*** Opening of DATA FOR REVIEW ***
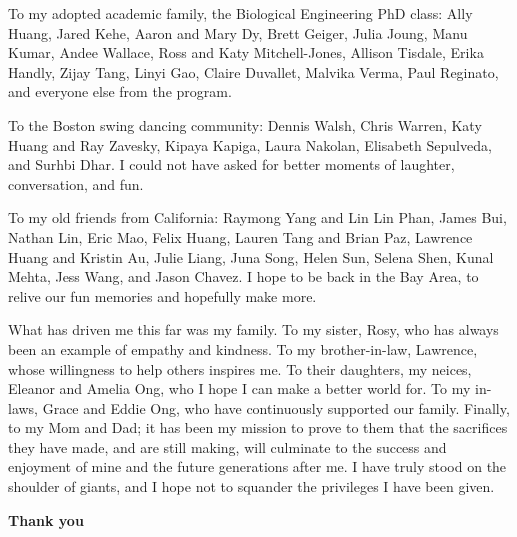 To my adopted academic family, the Biological Engineering PhD class: Ally Huang, Jared Kehe, Aaron and Mary Dy, Brett Geiger, Julia Joung, Manu Kumar, Andee Wallace, Ross and Katy Mitchell-Jones, Allison Tisdale, Erika Handly, Zijay Tang, Linyi Gao, Claire Duvallet, Malvika Verma, Paul Reginato, and everyone else from the program.

To the Boston swing dancing community: Dennis Walsh, Chris Warren, Katy Huang and Ray Zavesky, Kipaya Kapiga, Laura Nakolan, Elisabeth Sepulveda, and Surhbi Dhar. I could not have asked for better moments of laughter, conversation, and fun.

To my old friends from California: Raymong Yang and Lin Lin Phan, James Bui, Nathan Lin, Eric Mao, Felix Huang, Lauren Tang and Brian Paz, Lawrence Huang and Kristin Au, Julie Liang, Juna Song, Helen Sun, Selena Shen, Kunal Mehta, Jess Wang, and Jason Chavez. I hope to be back in the Bay Area, to relive our fun memories and hopefully make more.

What has driven me this far was my family. To my sister, Rosy, who has always been an example of empathy and kindness. To my brother-in-law, Lawrence, whose willingness to help others inspires me. To their daughters, my neices, Eleanor and Amelia Ong, who I hope I can make a better world for. To my in-laws, Grace and Eddie Ong, who have continuously supported our family. Finally, to my Mom and Dad; it has been my mission to prove to them that the sacrifices they have made, and are still making, will culminate to the success and enjoyment of mine and the future generations after me. I have truly stood on the shoulder of giants, and I hope not to squander the privileges I have been given.

\vspace{1.5\baselineskip}
\begin{center}
  \textbf{Thank you}
\end{center}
*** Close of DATA FOR REVIEW ***
▸ **WORK TO COMPLETE**
Quote the data above in full and without alteration; skip the pictures.

▸ **ANSWER**
 To my adopted academic family, the Biological Engineering PhD class: Ally Huang, Jared Kehe, Aaron and Mary Dy, Brett Geiger, Julia Joung, Manu Kumar, Andee Wallace, Ross and Katy Mitchell-Jones, Allison Tisdale, Erika Handly, Zijay Tang, Linyi Gao, Claire Duvallet, Malvika Verma, Paul Reginato, and everyone else from the program.

To the Boston swing dancing community: Dennis Walsh, Chris Warren, Katy Huang and Ray Zavesky, Kipaya Kapiga, Laura Nakolan, Elisabeth Sepulveda, and Surhbi Dhar. I could not have asked for better moments of laughter, conversation, and fun.

To my old friends from California: Raymong Yang and Lin Lin Phan, James Bui, Nathan Lin, Eric Mao, Felix Huang, Lauren Tang and Brian Paz, Lawrence Huang and Kristin Au, Julie Liang, Juna Song, Helen Sun, Selena Shen, Kunal Mehta, Jess Wang, and Jason Chavez. I hope to be back in the Bay Area, to relive our fun memories and hopefully make more.

What has driven me this far was my family. To my sister, Rosy, who has always been an example of empathy and kindness. To my brother-in-law, Lawrence, whose willingness to help others inspires me. To their daughters, my neices, Eleanor and Amelia Ong, who I hope I can make a better world for. To my in-laws, Grace and Eddie Ong, who have continuously supported our family. Finally, to my Mom and Dad; it has been my mission to prove to them that the sacrifices they have made, and are still making, will culminate to the success and enjoyment of mine and the future generations after me. I have truly stood on the shoulder of giants, and I hope not to squander the privileges I have been given.

\vspace{1.5\baselineskip}
\begin{center}
  \textbf{Thank you}
\end{center}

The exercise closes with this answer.